Subject: RE: "UNIX on Intel" panel discussion at BayLISA on 17 September
To: Cousins, Kevin <Kevin.Cousins@praxa.com.au>
From: Jan B. Koum <jkb@best.com>
List: netbsd-advocacy
Date: 09/23/1998 18:55:13
  by homeworld.cygnus.com with SMTP; 24 Sep 1998 01:57:02 -0000
	by shell6.ba.best.com (8.9.0/8.9.0/best.sh) with SMTP id SAA08392;
	Wed, 23 Sep 1998 18:55:13 -0700 (PDT)
Date: Wed, 23 Sep 1998 18:55:13 -0700 (PDT)
From: "Jan B. Koum " <jkb@best.com>
To: "Cousins, Kevin" <Kevin.Cousins@praxa.com.au>
cc: "'netbsd-advocacy@netbsd.org'" <netbsd-advocacy@NetBSD.ORG>
Subject: RE: "UNIX on Intel" panel discussion at BayLISA on 17 September
In-Reply-To: <FC9E4D476E24D21189130000F80049E010EB84@SYDINFO2>
Message-ID: <Pine.BSF.4.02A.9809231854510.7941-100000@shell6.ba.best.com>
MIME-Version: 1.0
Content-Type: TEXT/PLAIN; charset=US-ASCII

On Thu, 24 Sep 1998, Cousins, Kevin wrote:

>
>
>Are there any details on how this panel discussion went?  Jason?
>
>--Kevin.
>

>From rick@hugin.imat.com Wed Sep 23 18:54:46 1998
Date: Sun, 20 Sep 1998 23:44:05 -0700
From: Rick Moen <rick@hugin.imat.com>
To: baylisa@baylisa.org
Subject: BayLISA 17 Sept. 1998 meeting notes

[I took these notes for San Francisco FreeBSD User Group's
mailing list, and felt they might be appreciated here, too.]


BayLISA meeting notes
17 September 1998

The panel was in the form of 10-minute presentations by each
of the panelists, in turn, followed by a collective Q&A session
Some of them had a tendancy to use overhead foils with tiny, 
illegible print, the information in which was totally wasted,
under the circumstances.  Suggestion to presenters:  If you use
visual aids, stick to larger point sizes, and give the audience
a URL where they can look up your presentation materials.

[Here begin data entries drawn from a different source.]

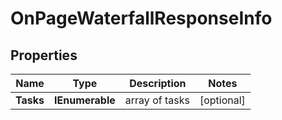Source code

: # OnPageWaterfallResponseInfo


## Properties

| Name | Type | Description | Notes |
|------------ | ------------- | ------------- | -------------|
**Tasks** | **IEnumerable<OnPageWaterfallTaskInfo>** | array of tasks |[optional]|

To recap, this was to be a panel on how to set up/configure 
high-reliability, high-performance Internet servers on sundry 
Intel Unix/Unix-like OSes.


1.  Paul Vixie (Internet Software Consortium founder & much more,
re: BSDI's BSD OS):  Likes all of {Free|Net|Open}BSD,
but prefers BSD OS because it _doesn't_ change often.  He always
uses the last patch level of the prior major release, to maximise
stability.  For example, BSDI has now come out with 4.0, so he
runs the most recent (final) patches of 3.1.  He has several 
machines running routed, gated, and screend in Palo Alto, and 
some others running the T1 and doing kerberos authentication.  

He _doesn't_, however, run BSD OS for the root nameserver.  This
requires 1GB of RAM, which he figures he could easily accomplish
on NetBSD, but instead runs it on an Alpha running Digital Unix,
because Digital was kind enough to donate these.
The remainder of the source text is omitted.